I find this current implementation is mixing up number of threads and number of chunks for an algorithm. These need to be separately managed IMHO. Hopefully, this is just the start, and there is a plane to ensure the filters and users have control with the number of threads used and how the jobs is chucked, alone with control to determine if all threads run concurrently.

Additionally, when working with large images image filters I found that the virtual cores generally improved the performance of the filtering algorithms and never did it hurt. There could be a variety of reasons of this, including the level of optimization of the code and how the images were chucked. I’d like to run the timing experiment of running #physical_cores threads with #virutal_cores chuncks, vs #virtual_cores threads with #virtual_cores chunks to determine if the improve performance if from chunking or better CPU utilization by utilizing the vcores. How can I do that with the current implementation?

@dzenanz is working with Jared to change how chunking is handled – changes are expected.

Yes, the default number of threads could likely be refined, and your help in testing will be appreciated. It will be more worthwhile to fine tune this after chunking has been updated. We are also planning on improving benchmark result visualization, which will be helpful.

I look forward to seeing a prototype of the improved chunking models. I have gone through quite a number of use cases of the ImageSplitter, and have tweaked many pipelines for performance. I look forward to lending a hand in designing a flexible interface that can meet many people needs and provide accessible options to get desired behavior of individual filters and entire pipelines. Please let me know what I can do before the implementation get too concrete.

The first step is to iteratively make improvements that are empirically shown to improve performance. Then, the interface can be refined.

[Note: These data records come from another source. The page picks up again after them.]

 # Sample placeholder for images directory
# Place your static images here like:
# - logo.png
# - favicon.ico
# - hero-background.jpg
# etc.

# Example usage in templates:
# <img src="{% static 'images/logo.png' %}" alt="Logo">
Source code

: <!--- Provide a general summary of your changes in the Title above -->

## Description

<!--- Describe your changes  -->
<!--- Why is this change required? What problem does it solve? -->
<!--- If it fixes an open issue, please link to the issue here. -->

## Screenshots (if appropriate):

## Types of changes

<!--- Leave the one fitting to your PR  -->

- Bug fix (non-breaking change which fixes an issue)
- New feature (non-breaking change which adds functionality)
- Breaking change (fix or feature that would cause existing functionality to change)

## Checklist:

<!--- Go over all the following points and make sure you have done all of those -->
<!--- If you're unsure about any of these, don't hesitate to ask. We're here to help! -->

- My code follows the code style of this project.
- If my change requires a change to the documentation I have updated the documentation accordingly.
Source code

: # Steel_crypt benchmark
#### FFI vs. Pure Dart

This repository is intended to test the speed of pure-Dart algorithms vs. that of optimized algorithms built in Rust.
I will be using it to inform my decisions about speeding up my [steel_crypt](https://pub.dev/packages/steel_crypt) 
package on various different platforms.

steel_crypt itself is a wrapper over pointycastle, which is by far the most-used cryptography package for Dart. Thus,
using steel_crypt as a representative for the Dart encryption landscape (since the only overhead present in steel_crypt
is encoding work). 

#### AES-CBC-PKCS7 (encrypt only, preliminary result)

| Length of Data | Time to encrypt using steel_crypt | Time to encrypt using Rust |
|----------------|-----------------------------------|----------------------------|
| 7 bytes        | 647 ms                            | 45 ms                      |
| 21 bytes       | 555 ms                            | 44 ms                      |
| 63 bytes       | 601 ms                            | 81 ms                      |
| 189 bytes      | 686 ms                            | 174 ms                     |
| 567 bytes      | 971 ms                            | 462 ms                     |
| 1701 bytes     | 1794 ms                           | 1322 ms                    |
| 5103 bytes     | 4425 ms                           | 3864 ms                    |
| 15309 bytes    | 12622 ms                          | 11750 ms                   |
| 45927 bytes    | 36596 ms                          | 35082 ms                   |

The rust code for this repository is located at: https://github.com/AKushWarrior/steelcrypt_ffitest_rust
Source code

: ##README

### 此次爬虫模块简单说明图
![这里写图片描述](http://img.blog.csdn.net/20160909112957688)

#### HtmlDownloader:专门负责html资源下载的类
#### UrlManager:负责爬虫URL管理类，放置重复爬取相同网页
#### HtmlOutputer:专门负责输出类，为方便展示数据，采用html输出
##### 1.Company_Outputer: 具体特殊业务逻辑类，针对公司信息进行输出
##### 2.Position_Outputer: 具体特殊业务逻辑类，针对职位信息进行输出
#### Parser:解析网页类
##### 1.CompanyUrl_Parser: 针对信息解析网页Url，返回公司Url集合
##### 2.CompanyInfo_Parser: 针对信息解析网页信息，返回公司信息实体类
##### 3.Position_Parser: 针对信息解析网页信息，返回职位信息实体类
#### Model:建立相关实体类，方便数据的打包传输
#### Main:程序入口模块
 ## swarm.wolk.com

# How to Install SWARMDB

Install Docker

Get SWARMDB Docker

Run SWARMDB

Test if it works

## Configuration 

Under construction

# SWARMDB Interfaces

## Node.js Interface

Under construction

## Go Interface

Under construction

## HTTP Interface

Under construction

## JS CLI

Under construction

I think I just moved that code from MultiThreader to ThreadPool. If I changed the semantic, it is entirely accidental. But why do you think so? The below test returns 24 for both measures:

#include "itkImage.h"
#include <iostream>

int main(int argc, char *argv[])
{
    std::cout << "GlobalDefaultNumberOfThreads=" <<
        itk::MultiThreader::GetGlobalDefaultNumberOfThreads() << std::endl;

    std::cout << "ThreadPool threads=" <<
        itk::ThreadPool::GetInstance()->GetNumberOfCurrentlyIdleThreads() << std::endl;

    return EXIT_SUCCESS;
}

on a processor with 12 physical cores and 2 threads per core:

[dzenan@kauai-kitware-com threadCountITK]$ lscpu
Architecture:          x86_64
CPU op-mode(s):        32-bit, 64-bit
Byte Order:            Little Endian
CPU(s):                24
On-line CPU(s) list:   0-23
Thread(s) per core:    2
Core(s) per socket:    6
Socket(s):             2
NUMA node(s):          2
Vendor ID:             GenuineIntel
CPU family:            6
Model:                 62
Model name:            Intel(R) Xeon(R) CPU E5-2630 v2 @ 2.60GHz
Stepping:              4
CPU MHz:               1199.960
BogoMIPS:              5205.43
Virtualization:        VT-x
L1d cache:             32K
L1i cache:             32K
L2 cache:              256K
L3 cache:              15360K
NUMA node0 CPU(s):     0-5,12-17
NUMA node1 CPU(s):     6-11,18-23

If you want non-default number of threads, invoke the test executable with ITK_GLOBAL_DEFAULT_NUMBER_OF_THREADS environment variable set to the desired number, e.g.:

ITK_GLOBAL_DEFAULT_NUMBER_OF_THREADS=12 ./tester 24
ITK_GLOBAL_DEFAULT_NUMBER_OF_THREADS=24 ./tester 24
ITK_GLOBAL_DEFAULT_NUMBER_OF_THREADS=24 ./tester 12
ITK_GLOBAL_DEFAULT_NUMBER_OF_THREADS=12 ./tester 12
ITK_USE_THREADPOOL=OFF ./tester 24
ITK_USE_THREADPOOL=OFF ./tester 12

and tester.cpp might have this:

unsigned int threadCount=atoi(argv[1]);
//sets number of chunks if thread pool is in use
filter->SetNumberOfThreads(threadCount);

This should give you results for all the cases you wanted to examine.

1 Like

I saw this line:

And the commit message says “Now ThreadPool starts with number of threads equal to number of CPU cores”, as opposed to virtual cores.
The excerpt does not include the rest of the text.